Transcribe the listing verbatim, please, with images dropped.

-=-=-=-=-

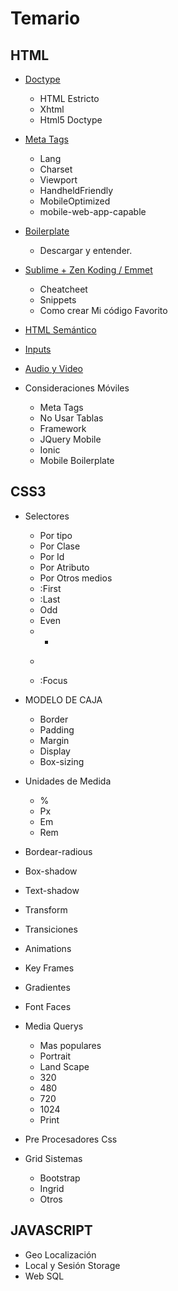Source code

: # Temario

## HTML

* [Doctype](https://github.com/develasquez/HTML5-Introduccion/blob/master/02%20-%20HTML5.md)
	+ HTML Estricto
	+ Xhtml
	+ Html5 Doctype

* [Meta Tags](https://github.com/develasquez/HTML5-Introduccion/blob/master/02%20-%20HTML5.md)
	+ Lang
	+ Charset
	+ Viewport
	+ HandheldFriendly
	+ MobileOptimized
	+ mobile-web-app-capable

* [Boilerplate](https://github.com/develasquez/HTML5-Introduccion/blob/master/02%20-%20HTML5.md)
    + Descargar y entender.

* [Sublime + Zen Koding / Emmet](https://github.com/develasquez/HTML5-Introduccion/blob/master/02.1%20-%20Sublime%20Text.md)
    + Cheatcheet
	+ Snippets
    + Como crear Mi código Favorito

* [HTML Semántico](https://github.com/develasquez/HTML5-Introduccion/blob/master/02%20-%20HTML5.md)

* [Inputs](https://github.com/develasquez/HTML5-Introduccion/blob/master/03%20-%20HTML5_Forms.md)

* [Audio y Video](https://github.com/develasquez/HTML5-Introduccion/blob/master/04%20-%20HTML5_Audio_Video.md)

* Consideraciones Móviles
	+ Meta Tags
	+ No Usar Tablas
	+ Framework
	+ JQuery Mobile
	+ Ionic
	+ Mobile Boilerplate

## CSS3
* Selectores
	+ Por tipo
	+ Por Clase
	+ Por Id
	+ Por Atributo
	+ Por Otros medios
	+ :First
	+ :Last
	+ Odd
	+ Even
	+ + 
	+ >
	+ :Focus

* MODELO DE CAJA
	+ Border
	+ Padding
	+ Margin
	+ Display
	+ Box-sizing
* Unidades de Medida
	+ %
	+ Px
	+ Em
	+ Rem
* Bordear-radious
* Box-shadow
* Text-shadow
* Transform
* Transiciones
* Animations
* Key Frames
* Gradientes
* Font Faces
* Media Querys
	+  Mas populares
	+ Portrait
	+ Land Scape
	+ 320
	+ 480
	+ 720
	+ 1024
	+ Print
* Pre Procesadores Css
* Grid Sistemas
	+ Bootstrap
	+ Ingrid
	+ Otros 
## JAVASCRIPT

* Geo Localización
* Local y Sesión Storage
* Web SQL
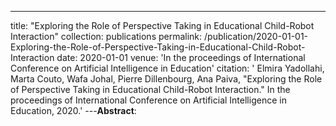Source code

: ---
title: "Exploring the Role of Perspective Taking in Educational Child-Robot Interaction"
collection: publications
permalink: /publication/2020-01-01-Exploring-the-Role-of-Perspective-Taking-in-Educational-Child-Robot-Interaction
date: 2020-01-01
venue: 'In the proceedings of International Conference on Artificial Intelligence in Education'
citation: ' Elmira Yadollahi,  Marta Couto,  Wafa Johal,  Pierre Dillenbourg,  Ana Paiva, &quot;Exploring the Role of Perspective Taking in Educational Child-Robot Interaction.&quot; In the proceedings of International Conference on Artificial Intelligence in Education, 2020.'
---**Abstract**:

-=-=-=-=-

§ **Output below**
Source code

: # Temario

## HTML

* [Doctype](https://github.com/develasquez/HTML5-Introduccion/blob/master/02%20-%20HTML5.md)
	+ HTML Estricto
	+ Xhtml
	+ Html5 Doctype

* [Meta Tags](https://github.com/develasquez/HTML5-Introduccion/blob/master/02%20-%20HTML5.md)
	+ Lang
	+ Charset
	+ Viewport
	+ HandheldFriendly
	+ MobileOptimized
	+ mobile-web-app-capable

* [Boilerplate](https://github.com/develasquez/HTML5-Introduccion/blob/master/02%20-%20HTML5.md)
    + Descargar y entender.

* [Sublime + Zen Koding / Emmet](https://github.com/develasquez/HTML5-Introduccion/blob/master/02.1%20-%20Sublime%20Text.md)
    + Cheatcheet
	+ Snippets
    + Como crear Mi código Favorito

* [HTML Semántico](https://github.com/develasquez/HTML5-Introduccion/blob/master/02%20-%20HTML5.md)

* [Inputs](https://github.com/develasquez/HTML5-Introduccion/blob/master/03%20-%20HTML5_Forms.md)

* [Audio y Video](https://github.com/develasquez/HTML5-Introduccion/blob/master/04%20-%20HTML5_Audio_Video.md)

* Consideraciones Móviles
	+ Meta Tags
	+ No Usar Tablas
	+ Framework
	+ JQuery Mobile
	+ Ionic
	+ Mobile Boilerplate

## CSS3
* Selectores
	+ Por tipo
	+ Por Clase
	+ Por Id
	+ Por Atributo
	+ Por Otros medios
	+ :First
	+ :Last
	+ Odd
	+ Even
	+ + 
	+ >
	+ :Focus

* MODELO DE CAJA
	+ Border
	+ Padding
	+ Margin
	+ Display
	+ Box-sizing
* Unidades de Medida
	+ %
	+ Px
	+ Em
	+ Rem
* Bordear-radious
* Box-shadow
* Text-shadow
* Transform
* Transiciones
* Animations
* Key Frames
* Gradientes
* Font Faces
* Media Querys
	+  Mas populares
	+ Portrait
	+ Land Scape
	+ 320
	+ 480
	+ 720
	+ 1024
	+ Print
* Pre Procesadores Css
* Grid Sistemas
	+ Bootstrap
	+ Ingrid
	+ Otros 
## JAVASCRIPT

* Geo Localización
* Local y Sesión Storage
* Web SQL
Source code

: ---
title: "Exploring the Role of Perspective Taking in Educational Child-Robot Interaction"
collection: publications
permalink: /publication/2020-01-01-Exploring-the-Role-of-Perspective-Taking-in-Educational-Child-Robot-Interaction
date: 2020-01-01
venue: 'In the proceedings of International Conference on Artificial Intelligence in Education'
citation: ' Elmira Yadollahi,  Marta Couto,  Wafa Johal,  Pierre Dillenbourg,  Ana Paiva, &quot;Exploring the Role of Perspective Taking in Educational Child-Robot Interaction.&quot; In the proceedings of International Conference on Artificial Intelligence in Education, 2020.'
---**Abstract**:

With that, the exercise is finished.